[[ EXTRACTED INFORMATION open ]]

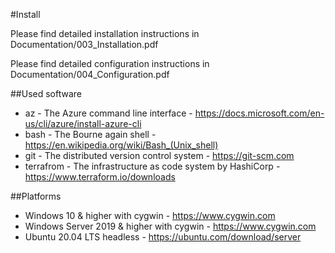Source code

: #Install

Please find detailed installation instructions in Documentation/003_Installation.pdf

Please find detailed configuration instructions in Documentation/004_Configuration.pdf

##Used software

 + az        - The Azure command line interface				- https://docs.microsoft.com/en-us/cli/azure/install-azure-cli
 + bash      - The Bourne again shell					- https://en.wikipedia.org/wiki/Bash_(Unix_shell)
 + git       - The distributed version control system			- https://git-scm.com
 + terrafrom - The infrastructure as code system by HashiCorp 		- https://www.terraform.io/downloads

##Platforms

 + Windows 10 & higher with cygwin		- https://www.cygwin.com
 + Windows Server 2019 & higher with cygwin	- https://www.cygwin.com
 + Ubuntu  20.04 LTS headless			- https://ubuntu.com/download/server

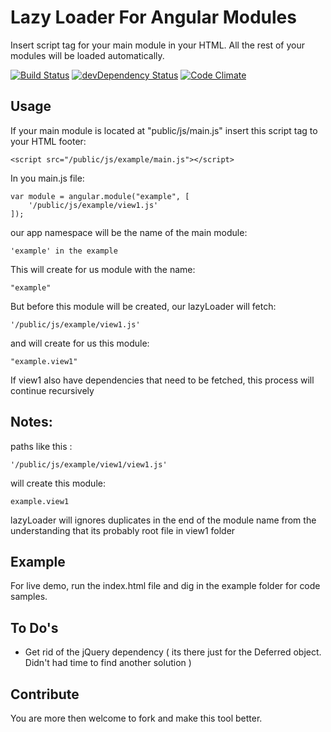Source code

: Lazy Loader For Angular Modules
=================================

Insert script tag for your main module in your HTML.
All the rest of your modules will be loaded automatically.

[![Build Status](https://travis-ci.org/guyklainer/angular-lazy-load.svg?branch=master)](https://travis-ci.org/guyklainer/angular-lazy-load)
[![devDependency Status](https://david-dm.org/guyklainer/angular-lazy-load/dev-status.svg)](https://david-dm.org/guyklainer/angular-lazy-load#info=devDependencies)
[![Code Climate](https://codeclimate.com/github/guyklainer/angular-lazy-load/badges/gpa.svg)](https://codeclimate.com/github/guyklainer/angular-lazy-load)

Usage
---------
If your main module is located at "public/js/main.js"
insert this script tag to your HTML footer:

    <script src="/public/js/example/main.js"></script>

In you main.js file:</br>
    
    var module = angular.module("example", [
        '/public/js/example/view1.js'
    ]);

our app namespace will be the name of the main module:

    'example' in the example

This will create for us module with the name:

    "example"

But before this module will be created, our lazyLoader will fetch:

    '/public/js/example/view1.js'

and will create for us this module:
    
    "example.view1"

If view1 also have dependencies that need to be fetched, this process will continue recursively


Notes:
-------
paths like this : 

    '/public/js/example/view1/view1.js'


will create this module:

    example.view1

lazyLoader will ignores duplicates in the end of the module name from the understanding that its probably root file in view1 folder


Example
----------
For live demo, run the index.html file and dig in the example folder for code samples.

To Do's
-----------
- Get rid of the jQuery dependency 
    ( its there just for the Deferred object. Didn't had time to find another solution )


Contribute
------------
You are more then welcome to fork and make this tool better.

</br>
</br>
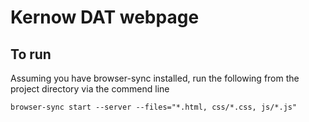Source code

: # Kernow DAT webpage




## To run

Assuming you have browser-sync installed, run the following from the project directory via the commend line

`browser-sync start --server --files="*.html, css/*.css, js/*.js"`
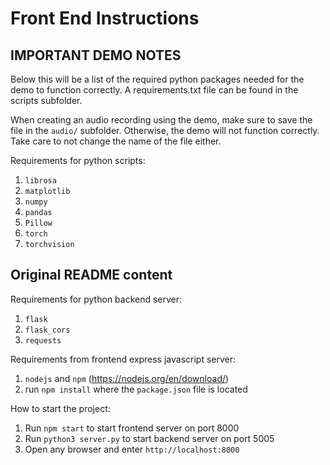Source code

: # Front End Instructions
## IMPORTANT DEMO NOTES
Below this will be a list of the required python packages needed for the demo to function correctly. A requirements.txt file can be found in the scripts subfolder.

When creating an audio recording using the demo, make sure to save the file in the `audio/` subfolder. Otherwise, the demo will not function correctly. Take care to not change the name of the file either.

Requirements for python scripts:
1. `librosa`
2. `matplotlib`
3. `numpy`
4. `pandas`
5. `Pillow`
6. `torch`
7. `torchvision`

## Original README content
Requirements for python backend server:
1. `flask`
2. `flask_cors`
3. `requests`

Requirements from frontend express javascript server:
1. `nodejs` and `npm` (https://nodejs.org/en/download/)
2. run `npm install` where the `package.json` file is located

How to start the project:
1. Run `npm start` to start frontend server on port 8000
2. Run `python3 server.py` to start backend server on port 5005
3. Open any browser and enter `http://localhost:8000`


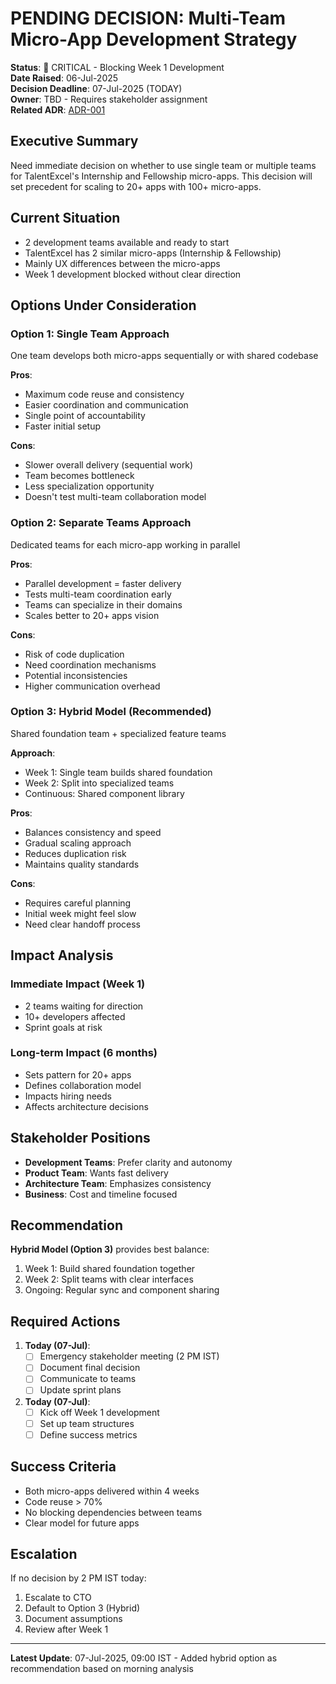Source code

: # PENDING DECISION: Multi-Team Micro-App Development Strategy

**Status**: 🔴 CRITICAL - Blocking Week 1 Development  
**Date Raised**: 06-Jul-2025  
**Decision Deadline**: 07-Jul-2025 (TODAY)  
**Owner**: TBD - Requires stakeholder assignment  
**Related ADR**: [ADR-001](/docs/architecture/decision-log.md#adr-001-multi-team-micro-app-development-strategy)

## Executive Summary

Need immediate decision on whether to use single team or multiple teams for TalentExcel's Internship and Fellowship micro-apps. This decision will set precedent for scaling to 20+ apps with 100+ micro-apps.

## Current Situation

- 2 development teams available and ready to start
- TalentExcel has 2 similar micro-apps (Internship & Fellowship)
- Mainly UX differences between the micro-apps
- Week 1 development blocked without clear direction

## Options Under Consideration

### Option 1: Single Team Approach

One team develops both micro-apps sequentially or with shared codebase

**Pros**:

- Maximum code reuse and consistency
- Easier coordination and communication
- Single point of accountability
- Faster initial setup

**Cons**:

- Slower overall delivery (sequential work)
- Team becomes bottleneck
- Less specialization opportunity
- Doesn't test multi-team collaboration model

### Option 2: Separate Teams Approach

Dedicated teams for each micro-app working in parallel

**Pros**:

- Parallel development = faster delivery
- Tests multi-team coordination early
- Teams can specialize in their domains
- Scales better to 20+ apps vision

**Cons**:

- Risk of code duplication
- Need coordination mechanisms
- Potential inconsistencies
- Higher communication overhead

### Option 3: Hybrid Model (Recommended)

Shared foundation team + specialized feature teams

**Approach**:

- Week 1: Single team builds shared foundation
- Week 2: Split into specialized teams
- Continuous: Shared component library

**Pros**:

- Balances consistency and speed
- Gradual scaling approach
- Reduces duplication risk
- Maintains quality standards

**Cons**:

- Requires careful planning
- Initial week might feel slow
- Need clear handoff process

## Impact Analysis

### Immediate Impact (Week 1)

- 2 teams waiting for direction
- 10+ developers affected
- Sprint goals at risk

### Long-term Impact (6 months)

- Sets pattern for 20+ apps
- Defines collaboration model
- Impacts hiring needs
- Affects architecture decisions

## Stakeholder Positions

- **Development Teams**: Prefer clarity and autonomy
- **Product Team**: Wants fast delivery
- **Architecture Team**: Emphasizes consistency
- **Business**: Cost and timeline focused

## Recommendation

**Hybrid Model (Option 3)** provides best balance:

1. Week 1: Build shared foundation together
2. Week 2: Split teams with clear interfaces
3. Ongoing: Regular sync and component sharing

## Required Actions

1. **Today (07-Jul)**:
   - [ ] Emergency stakeholder meeting (2 PM IST)
   - [ ] Document final decision
   - [ ] Communicate to teams
   - [ ] Update sprint plans

2. **Today (07-Jul)**:
   - [ ] Kick off Week 1 development
   - [ ] Set up team structures
   - [ ] Define success metrics

## Success Criteria

- Both micro-apps delivered within 4 weeks
- Code reuse > 70%
- No blocking dependencies between teams
- Clear model for future apps

## Escalation

If no decision by 2 PM IST today:

1. Escalate to CTO
2. Default to Option 3 (Hybrid)
3. Document assumptions
4. Review after Week 1

---

**Latest Update**: 07-Jul-2025, 09:00 IST - Added hybrid option as recommendation based on morning analysis

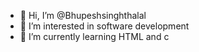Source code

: - 👋 Hi, I’m @Bhupeshsinghthalal
- 👀 I’m interested in software development
- 🌱 I’m currently learning HTML and c

<!---
Bhupeshsinghthalal/Bhupeshsinghthalal is a ✨ special ✨ repository because its `README.md` (this file) appears on your GitHub profile.
You can click the Preview link to take a look at your changes.
--->
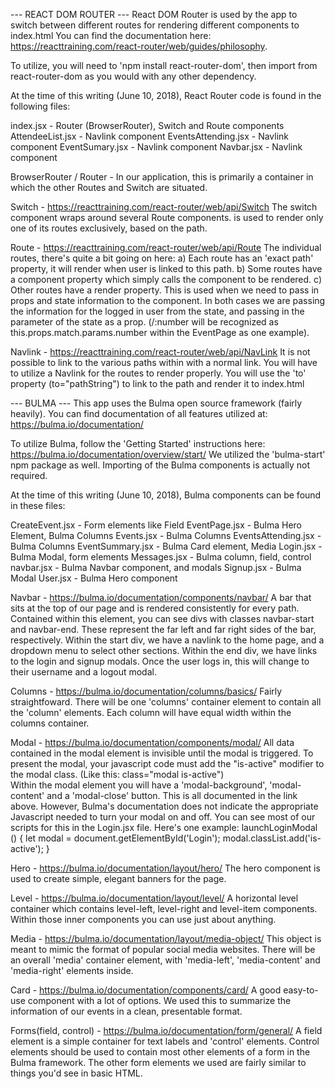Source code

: 
--- REACT DOM ROUTER ---
React DOM Router is used by the app to switch between different routes for rendering different components to index.html   You can find the documentation here: https://reacttraining.com/react-router/web/guides/philosophy.

To utilize, you will need to 'npm install react-router-dom', then import from react-router-dom as you would with any other dependency.

At the time of this writing (June 10, 2018), React Router code is found in the following files:

index.jsx - Router (BrowserRouter), Switch and Route components
AttendeeList.jsx - Navlink component
EventsAttending.jsx - Navlink component
EventSumary.jsx - Navlink component
Navbar.jsx - Navlink component

BrowserRouter / Router - In our application, this is primarily a container in which the other Routes and Switch are situated.  

Switch - https://reacttraining.com/react-router/web/api/Switch
The switch component wraps around several Route components.  is used to render only one of its routes exclusively, based on the path.  


Route - https://reacttraining.com/react-router/web/api/Route
The individual routes, there's quite a bit going on here:
 a) Each route has an 'exact path' property, it will render when user is linked to this path.
 b) Some routes have a component property which simply calls the component to be rendered.
 c) Other routes have a render property.  This is used when we need to pass in props and state information to the component.  In both cases we are passing the information for the logged in user from the state, and passing in the parameter of the state as a prop.  (/:number will be recognized as this.props.match.params.number within the EventPage as one example).


Navlink - https://reacttraining.com/react-router/web/api/NavLink
It is not possible to link to the various paths within <Switch> with a normal link.  You will have to utilize a Navlink for the routes to render properly.  You will use the 'to' property  (to="pathString") to link to the path and render it to index.html



--- BULMA ---
This app uses the Bulma open source framework (fairly heavily).
You can find documentation of all features utilized at: https://bulma.io/documentation/

To utilize Bulma, follow the 'Getting Started' instructions here: https://bulma.io/documentation/overview/start/
We utilized the 'bulma-start' npm package as well.  Importing of the Bulma components is actually not required.

At the time of this writing (June 10, 2018), Bulma components can be found in these files:

CreateEvent.jsx - Form elements like Field
EventPage.jsx - Bulma Hero Element, Bulma Columns
Events.jsx - Bulma Columns
EventsAttending.jsx - Bulma Columns
EventSummary.jsx - Bulma Card element, Media
Login.jsx - Bulma Modal, form elements
Messages.jsx - Bulma column, field, control
navbar.jsx - Bulma Navbar component, and modals
Signup.jsx - Bulma Modal
User.jsx - Bulma Hero component


Navbar - https://bulma.io/documentation/components/navbar/
A bar that sits at the top of our page and is rendered consistently for every path.  Contained within this element, you can see divs with classes navbar-start and navbar-end.  These represent the far left and far right sides of the bar, respectively.  Within the start div, we have a navlink to the home page, and a dropdown menu to select other sections.  Within the end div, we have links to the login and signup modals.  Once the user logs in, this will change to their username and a logout modal.


Columns - https://bulma.io/documentation/columns/basics/
	Fairly straightfoward.  There will be one 'columns' container element to contain all the 'column' elements.  Each column will have equal width within the columns container.


Modal - https://bulma.io/documentation/components/modal/
	All data contained in the modal element is invisible until the modal is triggered.  To present the modal, your javascript code must add the "is-active" modifier to the modal class. (Like this: class="modal is-active")	
	Within the modal element you will have a 'modal-background', 'modal-content' and a 'modal-close' button.  This is all documented in the link above.	
	However, Bulma's documentation does not indicate the appropriate Javascript needed to turn your modal on and off.  You can see most of our scripts for this in the Login.jsx file.  Here's one example: 
			launchLoginModal () {
		      let modal = document.getElementById('Login');
		      modal.classList.add('is-active');
		    }

Hero - https://bulma.io/documentation/layout/hero/
The hero component is used to create simple, elegant banners for the page.

Level - https://bulma.io/documentation/layout/level/
A horizontal level container which contains level-left, level-right and level-item components.  Within those inner components you can use just about anything.

Media - https://bulma.io/documentation/layout/media-object/
	This object is meant to mimic the format of popular social media websites.  There will be an overall 'media' container element, with 'media-left', 'media-content' and 'media-right' elements inside.

Card - https://bulma.io/documentation/components/card/
	A good easy-to-use component with a lot of options.  We used this to summarize the information of our events in a clean, presentable format.


Forms(field, control) - https://bulma.io/documentation/form/general/
    A field element is a simple container for text labels and 'control' elements.
Control elements should be used to contain most other elements of a form in the Bulma framework.
The other form elements we used are fairly similar to things you'd see in basic HTML.


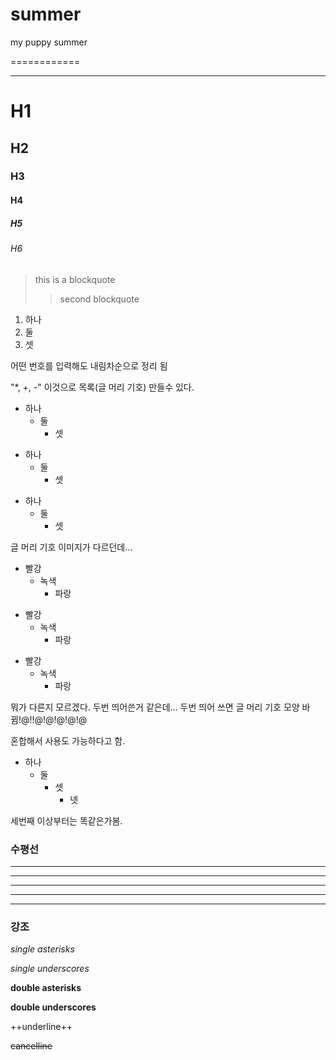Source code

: # summer
my puppy summer


============


----------------


# H1
## H2
### H3
#### H4
##### H5
###### H6


> this is a blockquote
>> second blockquote

1. 하나
3. 둘
2. 셋

어떤 번호를 입력해도 내림차순으로 정리 됨

"*, +, -" 이것으로 목록(글 머리 기호) 만들수 있다.

* 하나
  * 둘
    * 셋
  
+ 하나
  + 둘
    + 셋
  
- 하나
  - 둘
    - 셋
  
글 머리 기호 이미지가 다르던데... 

* 빨강
  * 녹색
    * 파랑

+ 빨강
  + 녹색
    + 파랑

- 빨강
  - 녹색
    - 파랑

뭐가 다른지 모르겠다. 두번 띄어쓴거 같은데...
두번 띄어 쓰면 글 머리 기호 모양 바뀜!@!!@!@!@!@!@


혼합해서 사용도 가능하다고 함.

* 하나
  - 둘
    + 셋
      * 넷
      
세번째 이상부터는 똑같은가봄.



### 수평선

* * *
***
*****
- - - 
---------------------------


### 강조

*single asterisks*

_single underscores_

**double asterisks**

__double underscores__

++underline++

~~cancelline~~





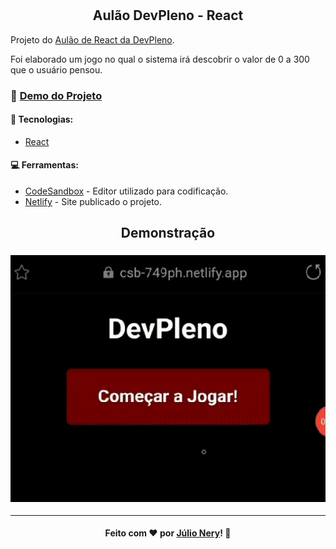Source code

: # 

<h2 align="center">Aulão DevPleno - React</h2>


Projeto do [Aulão de React da DevPleno](https://lp.devpleno.com/aulaoreact-play/).

Foi elaborado um jogo no qual o sistema irá descobrir o valor de 0 a 300 que o usuário pensou.

### :game_die: [Demo do Projeto](https://csb-749ph.netlify.app/)

#### :rocket: Tecnologias:
- [React](https://reactjs.org/ "ReactJS")

#### :computer: Ferramentas:
- [CodeSandbox](https://codesandbox.io/ "CodeSandbox") - Editor utilizado para codificação.
- [Netlify](https://www.netlify.com/ "Netlify") - Site publicado o projeto.
 
<h2 align="center">Demonstração</h2>

<h3 align="center">
    <img src="https://github.com/julionery/devpleno-aulao-react/blob/master/docs/demo.gif?raw=true">
</h3>

---

<h4 align="center">
    Feito com ❤ por <a href="https://www.linkedin.com/in/julio-nery/" target="_blank">Júlio Nery</a>!
    <g-emoji class="g-emoji" alias="wave" fallback-src="https://github.githubassets.com/images/icons/emoji/unicode/1f44b.png">👋</g-emoji>
</h4>
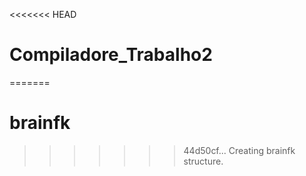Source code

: <<<<<<< HEAD
# Compiladore_Trabalho2
=======
# brainfk
>>>>>>> 44d50cf... Creating brainfk structure.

[[ EXTRACTED INFORMATION closed ]]

GOAL OF THE EXERCISE:
Copy out all lines above holding "rendered".

FINAL ANSWER:
 b) Some routes have a component property which simply calls the component to be rendered.
A bar that sits at the top of our page and is rendered consistently for every path.  Contained within this element, you can see divs with classes navbar-start and navbar-end.  These represent the far left and far right sides of the bar, respectively.  Within the start div, we have a navlink to the home page, and a dropdown menu to select other sections.  Within the end div, we have links to the login and signup modals.  Once the user logs in, this will change to their username and a logout modal.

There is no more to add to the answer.